▶ _Activity_:
Restate the data below word for word, omitting pictures.

Plain-text document sources:
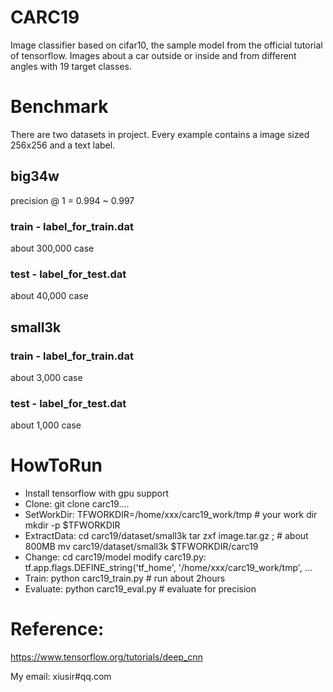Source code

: # CARC19
Image classifier based on cifar10, the sample model from the official tutorial of tensorflow. 
Images about a car outside or inside and from different angles with 19 target classes.

# Benchmark
There are two datasets in project.
Every example contains a image sized 256x256 and a text label.

## big34w
 precision @ 1 = 0.994 ~ 0.997
### train - label_for_train.dat
 about 300,000 case
### test - label_for_test.dat
 about 40,000 case

## small3k
### train - label_for_train.dat
 about 3,000 case
### test - label_for_test.dat
 about 1,000 case

# HowToRun
* Install tensorflow with gpu support
* Clone: git clone carc19....
* SetWorkDir: 
    TFWORKDIR=/home/xxx/carc19_work/tmp  # your work dir
    mkdir -p $TFWORKDIR 
* ExtractData: 
    cd carc19/dataset/small3k 
    tar zxf image.tar.gz ;    # about 800MB
    mv carc19/dataset/small3k $TFWORKDIR/carc19
* Change:
    cd carc19/model
    modify carc19.py: tf.app.flags.DEFINE_string('tf_home', '/home/xxx/carc19_work/tmp', ... 
* Train:
    python carc19_train.py   # run about 2hours
* Evaluate:
    python carc19_eval.py    # evaluate for precision

# Reference:
  https://www.tensorflow.org/tutorials/deep_cnn

My email: xiusir#qq.com
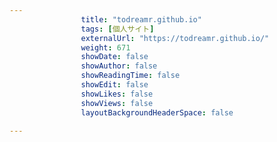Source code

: ---
                title: "todreamr.github.io"
                tags: [個人サイト]
                externalUrl: "https://todreamr.github.io/"
                weight: 671
                showDate: false
                showAuthor: false
                showReadingTime: false
                showEdit: false
                showLikes: false
                showViews: false
                layoutBackgroundHeaderSpace: false
                ---

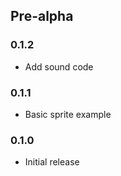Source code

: ## Pre-alpha

### 0.1.2
- Add sound code

### 0.1.1
- Basic sprite example

### 0.1.0
- Initial release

▶ _Answer section_:
Source code

: # CARC19
Image classifier based on cifar10, the sample model from the official tutorial of tensorflow. 
Images about a car outside or inside and from different angles with 19 target classes.

# Benchmark
There are two datasets in project.
Every example contains a image sized 256x256 and a text label.

## big34w
 precision @ 1 = 0.994 ~ 0.997
### train - label_for_train.dat
 about 300,000 case
### test - label_for_test.dat
 about 40,000 case

## small3k
### train - label_for_train.dat
 about 3,000 case
### test - label_for_test.dat
 about 1,000 case

# HowToRun
* Install tensorflow with gpu support
* Clone: git clone carc19....
* SetWorkDir: 
    TFWORKDIR=/home/xxx/carc19_work/tmp  # your work dir
    mkdir -p $TFWORKDIR 
* ExtractData: 
    cd carc19/dataset/small3k 
    tar zxf image.tar.gz ;    # about 800MB
    mv carc19/dataset/small3k $TFWORKDIR/carc19
* Change:
    cd carc19/model
    modify carc19.py: tf.app.flags.DEFINE_string('tf_home', '/home/xxx/carc19_work/tmp', ... 
* Train:
    python carc19_train.py   # run about 2hours
* Evaluate:
    python carc19_eval.py    # evaluate for precision

# Reference:
  https://www.tensorflow.org/tutorials/deep_cnn

My email: xiusir#qq.com
Source code

: ---
                title: "todreamr.github.io"
                tags: [個人サイト]
                externalUrl: "https://todreamr.github.io/"
                weight: 671
                showDate: false
                showAuthor: false
                showReadingTime: false
                showEdit: false
                showLikes: false
                showViews: false
                layoutBackgroundHeaderSpace: false
                ---

Source code

: ## Pre-alpha

### 0.1.2
- Add sound code

### 0.1.1
- Basic sprite example

### 0.1.0
- Initial release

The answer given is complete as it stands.